Task prompt —
From the records below, print exactly the lines starting at the one containing "wierzchołek $v$ znajduje się w kolejce)." and ending at the one containing "natomiast przez odległość$'$", ends included, and nothing else.

(Stored data entries)
━━━━

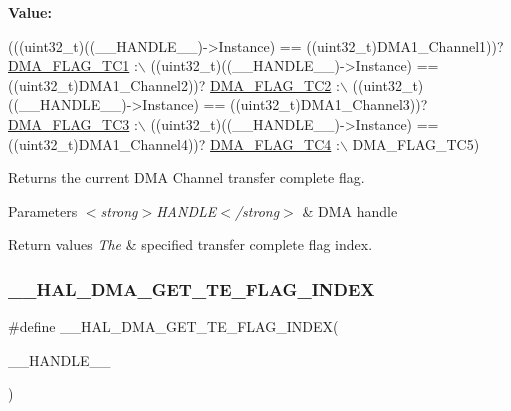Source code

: {\bfseries Value\+:}
\begin{DoxyCode}
(((uint32\_t)((\_\_HANDLE\_\_)->Instance) == ((uint32\_t)DMA1\_Channel1))? \hyperlink{group___d_m_a__flag__definitions_ga02b6c752c28b35dba79fa1d2bb55ec06}{DMA\_FLAG\_TC1} :\(\backslash\)
 ((uint32\_t)((\_\_HANDLE\_\_)->Instance) == ((uint32\_t)DMA1\_Channel2))? \hyperlink{group___d_m_a__flag__definitions_gacdf2954f3faf8314811ed39272825ab0}{DMA\_FLAG\_TC2} :\(\backslash\)
 ((uint32\_t)((\_\_HANDLE\_\_)->Instance) == ((uint32\_t)DMA1\_Channel3))? \hyperlink{group___d_m_a__flag__definitions_ga17463fb2609ad37aebe6955a044e83c7}{DMA\_FLAG\_TC3} :\(\backslash\)
 ((uint32\_t)((\_\_HANDLE\_\_)->Instance) == ((uint32\_t)DMA1\_Channel4))? \hyperlink{group___d_m_a__flag__definitions_gafb3f8a8c7048d344865c47e72a598074}{DMA\_FLAG\_TC4} :\(\backslash\)
   DMA\_FLAG\_TC5)
\end{DoxyCode}


Returns the current D\+MA Channel transfer complete flag. 


\begin{DoxyParams}{Parameters}
{\em $<$strong$>$\+H\+A\+N\+D\+L\+E$<$/strong$>$} & D\+MA handle \\
\hline
\end{DoxyParams}

\begin{DoxyRetVals}{Return values}
{\em The} & specified transfer complete flag index. \\
\hline
\end{DoxyRetVals}
\mbox{\label{group___d_m_a_ex___exported___macros_ga5e765bb3b1c5fc9f1b1abbbb764250bc}} 
\subsubsection{\texorpdfstring{\+\_\+\+\_\+\+H\+A\+L\+\_\+\+D\+M\+A\+\_\+\+G\+E\+T\+\_\+\+T\+E\+\_\+\+F\+L\+A\+G\+\_\+\+I\+N\+D\+EX}{\_\_HAL\_DMA\_GET\_TE\_FLAG\_INDEX}}
{\footnotesize\ttfamily \#define \+\_\+\+\_\+\+H\+A\+L\+\_\+\+D\+M\+A\+\_\+\+G\+E\+T\+\_\+\+T\+E\+\_\+\+F\+L\+A\+G\+\_\+\+I\+N\+D\+EX(\begin{DoxyParamCaption}\item[{}]{\+\_\+\+\_\+\+H\+A\+N\+D\+L\+E\+\_\+\+\_\+ }\end{DoxyParamCaption})}

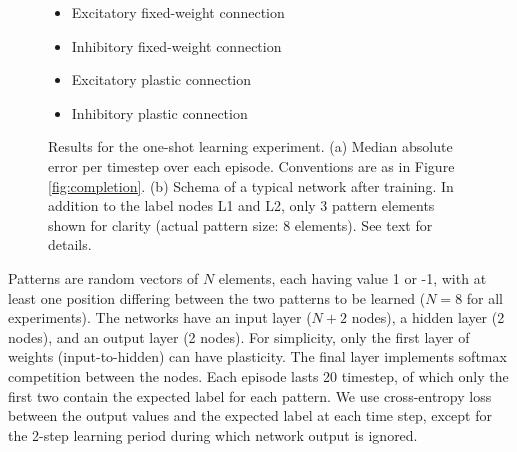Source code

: \documentclass{article}
\begin{document}
\begin{figure}[b]
\begin{subfigure}[t]{0.4\textwidth}
\end{subfigure}
\begin{minipage}[b]{0.2\textwidth}
\noindent
\small
\begin{itemize}[leftmargin=*] %
\item[]\tikz{\path[very thick,->,draw=black] %
        (0,0) -- (1,0) ;}Excitatory fixed-weight connection
\item[]\tikz{\path[very thick,->,draw=blue] %
        (0,0) -- (1,0) ;}Inhibitory fixed-weight connection
\item[]\tikz{\path[very thick,->,dashed,draw=black] %
        (0,0) -- (1,0) ;}Excitatory plastic connection
\item[]\tikz{\path[very thick,->,dashed,draw=blue] %
        (0,0) -- (1,0) ;}Inhibitory plastic connection
\end{itemize}
\end{minipage}

\caption{Results for the one-shot learning experiment. (a) Median absolute error
    per timestep over each episode. Conventions are as in Figure
    \ref{fig:completion}.
(b) Schema of a
typical network after training. In addition to the label nodes L1 and L2, only 3 pattern elements shown for clarity (actual
pattern size: 8 elements). See text for details.}
\label{fig:oneshot}
\end{figure}

Patterns are random vectors of $N$ elements, each having
value 1 or -1, with at least one position differing between the two patterns to
be learned ($N=8$ for all experiments). The networks have an input layer ($N+2$ nodes), a hidden layer (2 nodes), and an
output layer (2 nodes). For simplicity, only the first layer of weights
(input-to-hidden) can have plasticity. The final layer implements softmax
competition between the nodes. Each episode lasts 20 timestep, of which only the first
two contain the expected label for each pattern. We use cross-entropy loss
between the output values and the expected label at each time step, except for
the 2-step learning period during which network output is ignored.
\end{document}
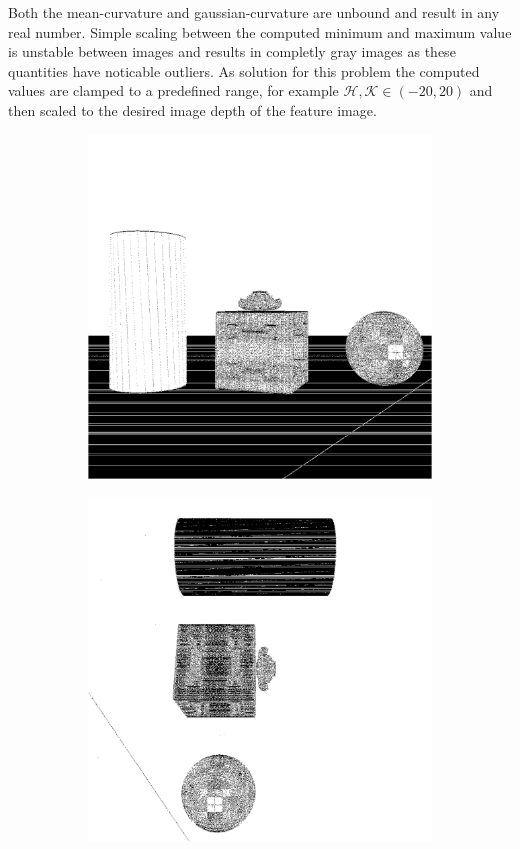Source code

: Both the \gls{mean-curvature} and \gls{gaussian-curvature} are unbound and result in any real number.
Simple scaling between the computed minimum and maximum value is unstable between images and results in completly gray images as these quantities have noticable outliers.
As solution for this problem the computed values are clamped to a predefined range, for example $\mathcal{H},\mathcal{K} \in (-20, 20)$ and then scaled to the desired image depth of the feature image.
\begin{figure}[H]
    \begin{subfigure}[t]{0.32\textwidth}
        \includegraphics[width=\linewidth]{chapter04/img/gauss-0001.png}
    \end{subfigure}
    \begin{subfigure}[t]{0.32\textwidth}
        \includegraphics[width=\linewidth]{chapter04/img/gauss-0030.png}

\end{subfigure}
\end{figure}
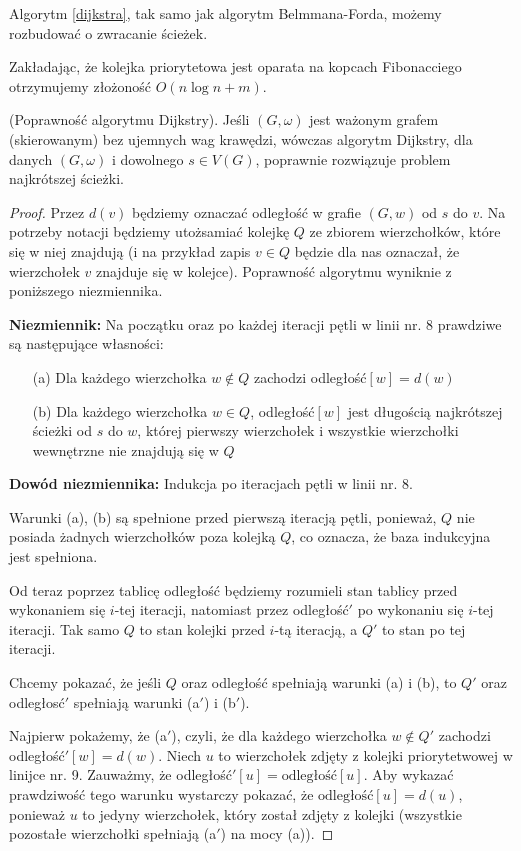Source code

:Algorytm \ref{dijkstra}, tak samo jak algorytm Belmmana-Forda,
możemy rozbudować o zwracanie ścieżek.

Zakładając, że kolejka priorytetowa jest oparata na kopcach 
Fibonacciego otrzymujemy złożoność $O(n\log n + m)$. 

\begin{theorem}{(Poprawność algorytmu Dijkstry).}
	Jeśli $(G, \omega)$ jest ważonym grafem (skierowanym)
	bez ujemnych wag krawędzi, wówczas algorytm Dijkstry,
	dla danych $(G, \omega)$ i dowolnego $s \in V(G)$, 
	poprawnie rozwiązuje problem najkrótszej ścieżki.
	
	\begin{proof}
		Przez $d(v)$ będziemy oznaczać odległość w 
		grafie $(G, w)$
		od $s$ do $v$. Na potrzeby notacji 
		będziemy utożsamiać
		kolejkę $Q$ ze zbiorem wierzchołków, które
		się w niej znajdują (i na przykład zapis $v \in Q$ 
		będzie dla nas oznaczał, że
		wierzchołek $v$ znajduje się w kolejce).
		Poprawność algorytmu wyniknie z poniższego niezmiennika.
		
		\textbf{Niezmiennik: } Na początku oraz po 
		każdej iteracji pętli w linii nr. 8 prawdziwe są 
		następujące własności:
		\begin{itemize}
			\item[(a)] Dla każdego wierzchołka $w \not \in Q$
			zachodzi odległość$[w] = d(w)$ 
			\item[(b)] Dla każdego wierzchołka $w \in Q$,
			odległość$[w]$ jest długością najkrótszej
			ścieżki od $s$ do $w$, której pierwszy wierzchołek 
			i wszystkie wierzchołki wewnętrzne nie znajdują się 
			w $Q$ 
		\end{itemize}
		\textbf{Dowód niezmiennika: } Indukcja po iteracjach
		pętli w linii nr. 8.
		
		Warunki (a), (b) są spełnione przed pierwszą iteracją
		pętli, ponieważ, $Q$
		nie posiada żadnych wierzchołków poza 
		kolejką $Q$, co oznacza, że baza indukcyjna jest spełniona.
		
		Od teraz poprzez tablicę odległość będziemy rozumieli 
		stan tablicy przed wykonaniem się $i$-tej iteracji, 
		natomiast przez odległość$'$ po wykonaniu się $i$-tej iteracji.
		Tak samo $Q$ to stan kolejki przed $i$-tą iteracją,
		a $Q'$ to stan po tej iteracji. 
		
		Chcemy pokazać, że jeśli $Q$ oraz odległość spełniają
		warunki (a) i (b), to $Q'$ oraz odległosć$'$ 
		spełniają warunki (a$'$) i (b$'$).
		
		Najpierw pokażemy, że (a$'$), czyli, że
		dla każdego wierzchołka $w \not \in Q'$ zachodzi
		odległość$'[w] = d(w)$. Niech $u$ to wierzchołek
		zdjęty z kolejki priorytetwowej w linijce nr. 9.
		Zauważmy, że odległość$'[u] = \text{odległość}[u]$. 
		Aby wykazać prawdziwość tego warunku wystarczy
		pokazać, że $\text{odległość}[u] = d(u)$, ponieważ
		$u$ to jedyny wierzchołek, który został zdjęty z kolejki
		(wszystkie pozostałe wierzchołki spełniają 
		(a$'$) na mocy (a)).
		

\end{proof}
\end{theorem}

━━━━

Exercise result —
		wierzchołek $v$ znajduje się w kolejce).
		Poprawność algorytmu wyniknie z poniższego niezmiennika.
		
		\textbf{Niezmiennik: } Na początku oraz po 
		każdej iteracji pętli w linii nr. 8 prawdziwe są 
		następujące własności:
		\begin{itemize}
			\item[(a)] Dla każdego wierzchołka $w \not \in Q$
			zachodzi odległość$[w] = d(w)$ 
			\item[(b)] Dla każdego wierzchołka $w \in Q$,
			odległość$[w]$ jest długością najkrótszej
			ścieżki od $s$ do $w$, której pierwszy wierzchołek 
			i wszystkie wierzchołki wewnętrzne nie znajdują się 
			w $Q$ 
		\end{itemize}
		\textbf{Dowód niezmiennika: } Indukcja po iteracjach
		pętli w linii nr. 8.
		
		Warunki (a), (b) są spełnione przed pierwszą iteracją
		pętli, ponieważ, $Q$
		nie posiada żadnych wierzchołków poza 
		kolejką $Q$, co oznacza, że baza indukcyjna jest spełniona.
		
		Od teraz poprzez tablicę odległość będziemy rozumieli 
		stan tablicy przed wykonaniem się $i$-tej iteracji, 
		natomiast przez odległość$'$ po wykonaniu się $i$-tej iteracji.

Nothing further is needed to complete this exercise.